An incomplete attempt
Assume $A \cap G = \emptyset$. Then as $G$ is open, there exists an $\varepsilon > 0$ for every point $x \in G$, for which the open ball $B(x, \varepsilon) \subset G$. But because the intersection $A \cap G$ is empty, no points in this ball can be in $A$, contradicting the definition of the accumulation point.
Now assume that there exists a finite set of points $x_i$ in $A \cap G$, where $i \in \{1, \ldots, N\}$ and $N \in \mathbb N$. How can I proceed from here? The form of the claim suggests a contraposition might work here.

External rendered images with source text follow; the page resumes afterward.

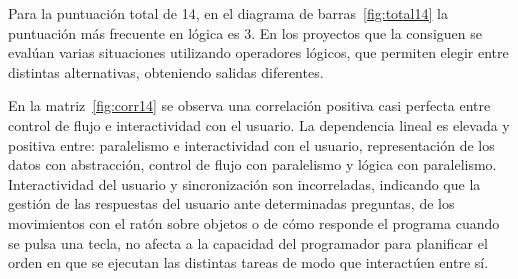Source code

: \documentclass[a4paper, 12pt]{book}
\begin{document}
Para la puntuación total de 14, en el diagrama de barras~\ref{fig:total14} la puntuación más frecuente en lógica es 3. En los proyectos que la consiguen 
se evalúan varias situaciones utilizando operadores lógicos, que permiten elegir entre distintas alternativas, obteniendo salidas diferentes.

En la matriz~\ref{fig:corr14} se observa una correlación positiva casi perfecta entre control de flujo e interactividad con el usuario. La dependencia lineal es elevada y positiva entre: paralelismo e interactividad con el usuario, representación de los datos con abstracción, control de flujo con paralelismo y lógica con paralelismo. Interactividad del usuario y sincronización son incorreladas, indicando que la gestión de las respuestas del usuario ante determinadas preguntas, de los movimientos con el ratón sobre objetos o de cómo responde el programa cuando se pulsa una tecla, no afecta a la capacidad del programador para planificar el orden en que se ejecutan las distintas tareas de modo que interactúen entre sí.
\end{document}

Let a point $x_G \in G$ be an accumulation point of $A$. Then by definition, every punctured open ball $B'(x_G, \varepsilon)$, where $\varepsilon > 0$ should contain a point of $A$. What would be the next step? Should this somehow contradict the finiteness of the intersection $A \cap G$, or the openness of $G$? The first option seems more doable, but I'm not sure how to achieve it.

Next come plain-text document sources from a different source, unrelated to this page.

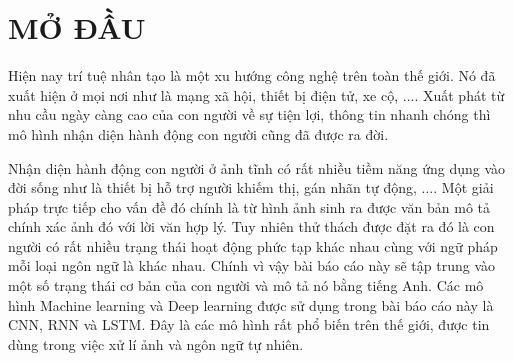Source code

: \chapter{MỞ ĐẦU} %

\label{Chapter1} %


\newcommand{\keyword}[1]{\textbf{#1}}
\newcommand{\tabhead}[1]{\textbf{#1}}
\newcommand{\code}[1]{\texttt{#1}}
\newcommand{\file}[1]{\texttt{\bfseries#1}}
\newcommand{\option}[1]{\texttt{\itshape#1}}

Hiện nay trí tuệ nhân tạo là một xu hướng công nghệ trên toàn thế giới. Nó đã xuất hiện ở mọi nơi như là mạng xã hội, thiết bị điện tử, xe cộ, .... Xuất phát từ nhu cầu ngày càng cao của con người về sự tiện lợi, thông tin nhanh chóng thì mô hình nhận diện hành động con người cũng đã được ra đời.

Nhận diện hành động con người ở ảnh tĩnh có rất nhiều tiềm năng ứng dụng vào đời sống như là thiết bị hỗ trợ người khiếm thị, gán nhãn tự động, .... Một giải pháp trực tiếp cho vấn đề đó chính là từ hình ảnh sinh ra được văn bản mô tả chính xác ảnh đó với lời văn hợp lý. Tuy nhiên thử thách được đặt ra đó là con người có rất nhiều trạng thái hoạt động phức tạp khác nhau cùng với ngữ pháp mỗi loại ngôn ngữ là khác nhau. Chính vì vậy bài báo cáo này sẽ tập trung vào một số trạng thái cơ bản của con người và mô tả nó bằng tiếng Anh. Các mô hình Machine learning và Deep learning được sử dụng trong bài báo cáo này là CNN, RNN và LSTM. Đây là các mô hình rất phổ biến trên thế giới, được tin dùng trong việc xử lí ảnh và ngôn ngữ tự nhiên.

No, it cannot, because we're in a metric space. I'll use $d(x,y)$ for $\|x-y\|$ as the norm itself is not relevant.
Let $x$ be any point of $G$ and pick $r>0$ such that $B(x,r) \subseteq G$. This can be done as $G$ is open.
Then by assumption $A \cap G$ is finite so say $A \cap G = \{x_1,x_2,\ldots, x_N\}$ for some finite $N$ and pick $r'<r$ such that also $0< r' < \min \{d(x,x_i): x_i \neq x\}$ which can be done as we take a minimum of finitely many strictly positive numbers.
Then $B(x, r') \cap A$ can at most be $\{x\}$ so $x$ is not a limit point of $A$. Any $y \in B(x,r')\cap A$ lies in $G$ (as $r' < r$) and so must be among the $x_i$ and $y$ cannot be $x_i$ as $d(x,y) < d(x,x_i)$ for any $i$, unless $y=x$.